Journal/Book Title/Conference

American Physical Society Four Corner Section Meeting

Publication Date



Electrostatic discharge (ESD) can cause catastrophic failures in electronic devices. Estimating the lifetime of dielectrics under prolonged high field exposure is a major design concern for applications including spacecraft, high voltage DC power transmission, and semiconductor electronics. Dielectric strengths listed in engineering handbooks are primarily based on cursory measurements with poor repeatability and tend to overestimate ESD fields in real applications. Standard measurements subject test samples to ~500 V/s ramp rates until breakdown. We present the results of ESD studies in two prototypical polymer dielectrics using a ramp rate of ~20 V/4s until breakdown together with tests applying a static voltage and directly observing time-to-breakdown.
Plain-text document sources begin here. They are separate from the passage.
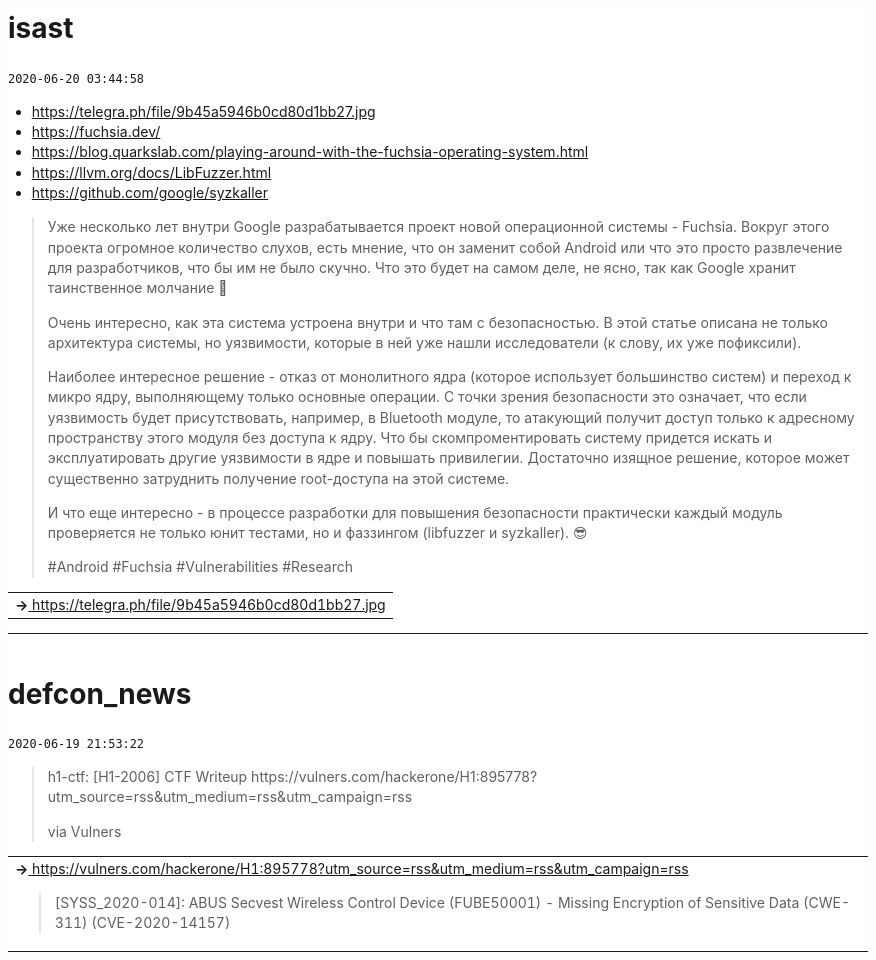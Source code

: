 
# isast
`2020-06-20 03:44:58`

* https://telegra.ph/file/9b45a5946b0cd80d1bb27.jpg
* https://fuchsia.dev/
* https://blog.quarkslab.com/playing-around-with-the-fuchsia-operating-system.html
* https://llvm.org/docs/LibFuzzer.html
* https://github.com/google/syzkaller

<blockquote>
​​Уже несколько лет внутри Google разрабатывается проект новой операционной системы - Fuchsia. Вокруг этого проекта огромное количество слухов, есть мнение, что он заменит собой Android или что это просто развлечение для разработчиков, что бы им не было скучно. Что это будет на самом деле, не ясно, так как Google хранит таинственное молчание 🤔

Очень интересно, как эта система устроена внутри и что там с безопасностью. В этой статье описана не только архитектура системы, но уязвимости, которые в ней уже нашли исследователи (к слову, их уже пофиксили). 

Наиболее интересное решение - отказ от монолитного ядра (которое использует большинство систем) и переход к микро ядру, выполняющему только основные операции. С точки зрения безопасности это означает, что если уязвимость будет присутствовать, например, в Bluetooth модуле, то атакующий получит доступ только к адресному пространству этого модуля без доступа к ядру. Что бы скомпроментировать систему придется искать и эксплуатировать другие уязвимости в ядре и повышать привилегии. Достаточно изящное решение, которое может существенно затруднить получение root-доступа на этой системе.

И что еще интересно - в процессе разработки для повышения безопасности практически каждый модуль проверяется не только юнит тестами, но и фаззингом (libfuzzer и syzkaller). 😎

&#35;Android &#35;Fuchsia &#35;Vulnerabilities &#35;Research
</blockquote>

<table><tr><td><b>→</b><a href="https://telegra.ph/file/9b45a5946b0cd80d1bb27.jpg">
https://telegra.ph/file/9b45a5946b0cd80d1bb27.jpg
</a>
</td></tr></table>

---

# defcon_news
`2020-06-19 21:53:22`

<blockquote>
h1-ctf: [H1-2006] CTF Writeup
https://vulners.com/hackerone/H1:895778?utm_source&#61;rss&amp;utm_medium&#61;rss&amp;utm_campaign&#61;rss

via Vulners
</blockquote>

<table><tr><td><b>→</b><a href="https://vulners.com/hackerone/H1:895778?utm_source=rss&utm_medium=rss&utm_campaign=rss">
https://vulners.com/hackerone/H1:895778?utm_source=rss&utm_medium=rss&utm_campaign=rss
</a>
<blockquote>

[SYSS_2020-014]: ABUS Secvest Wireless Control Device (FUBE50001) - Missing Encryption of Sensitive Data (CWE-311) (CVE-2020-14157)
Prior to ESD, transient current spikes, termed pre-arcs, were observed. The results of these tests are explained in terms of a physics-based model of defect creation within the material from bond stress due to applied electric fields. A first order approximation is presented to develop an extended temperature- and ramp rate-dependent ESD model with both repairable and irreparable defect mechanisms. Repairable defects such as bond bending have energies on the order of thermal energies so that they can be readily repaired through thermal annealing; irreparable defects such as bond breaking have higher energies. We discuss how defect energies and densities, extracted from the results of accelerated laboratory tests, can be used to estimate fields with a satisfactory probability of material lifetimes of many years.